■ **About this task**
Strip out the pictures and output each remaining line of the data word for word.

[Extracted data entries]
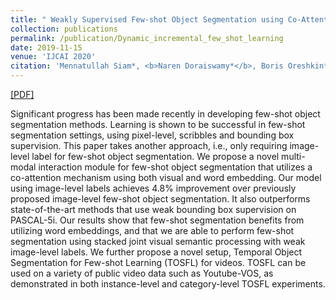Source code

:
```yaml
---
title: " Weakly Supervised Few-shot Object Segmentation using Co-Attention with Visual and Semantic Inputs "
collection: publications
permalink: /publication/Dynamic_incremental_few_shot_learning
date: 2019-11-15
venue: 'IJCAI 2020'
citation: 'Mennatullah Siam*, <b>Naren Doraiswamy*</b>, Boris Oreshkin*, Hengshuai Yao, Martin Jagersand.(2019). <i>Accepted in IJCAI 2020</i>.'
---
```

[[PDF]](https://arxiv.org/abs/2001.09540)


Significant progress has been made recently in developing few-shot object segmentation methods. Learning is shown to be successful in few-shot segmentation settings, using pixel-level, scribbles and bounding box supervision. This paper takes another approach, i.e., only requiring image-level label for few-shot object segmentation. We propose a novel multi-modal interaction module for few-shot object segmentation that utilizes a co-attention mechanism using both visual and word embedding. Our model using image-level labels achieves 4.8% improvement over previously proposed image-level few-shot object segmentation. It also outperforms state-of-the-art methods that use weak bounding box supervision on PASCAL-5i. Our results show that few-shot segmentation benefits from utilizing word embeddings, and that we are able to perform few-shot segmentation using stacked joint visual semantic processing with weak image-level labels. We further propose a novel setup, Temporal Object Segmentation for Few-shot Learning (TOSFL) for videos. TOSFL can be used on a variety of public video data such as Youtube-VOS, as demonstrated in both instance-level and category-level TOSFL experiments.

■ **Exercise solution**
Source code

:
```yaml
---
title: " Weakly Supervised Few-shot Object Segmentation using Co-Attention with Visual and Semantic Inputs "
collection: publications
permalink: /publication/Dynamic_incremental_few_shot_learning
date: 2019-11-15
venue: 'IJCAI 2020'
citation: 'Mennatullah Siam*, <b>Naren Doraiswamy*</b>, Boris Oreshkin*, Hengshuai Yao, Martin Jagersand.(2019). <i>Accepted in IJCAI 2020</i>.'
---
```

[[PDF]](https://arxiv.org/abs/2001.09540)


Significant progress has been made recently in developing few-shot object segmentation methods. Learning is shown to be successful in few-shot segmentation settings, using pixel-level, scribbles and bounding box supervision. This paper takes another approach, i.e., only requiring image-level label for few-shot object segmentation. We propose a novel multi-modal interaction module for few-shot object segmentation that utilizes a co-attention mechanism using both visual and word embedding. Our model using image-level labels achieves 4.8% improvement over previously proposed image-level few-shot object segmentation. It also outperforms state-of-the-art methods that use weak bounding box supervision on PASCAL-5i. Our results show that few-shot segmentation benefits from utilizing word embeddings, and that we are able to perform few-shot segmentation using stacked joint visual semantic processing with weak image-level labels. We further propose a novel setup, Temporal Object Segmentation for Few-shot Learning (TOSFL) for videos. TOSFL can be used on a variety of public video data such as Youtube-VOS, as demonstrated in both instance-level and category-level TOSFL experiments.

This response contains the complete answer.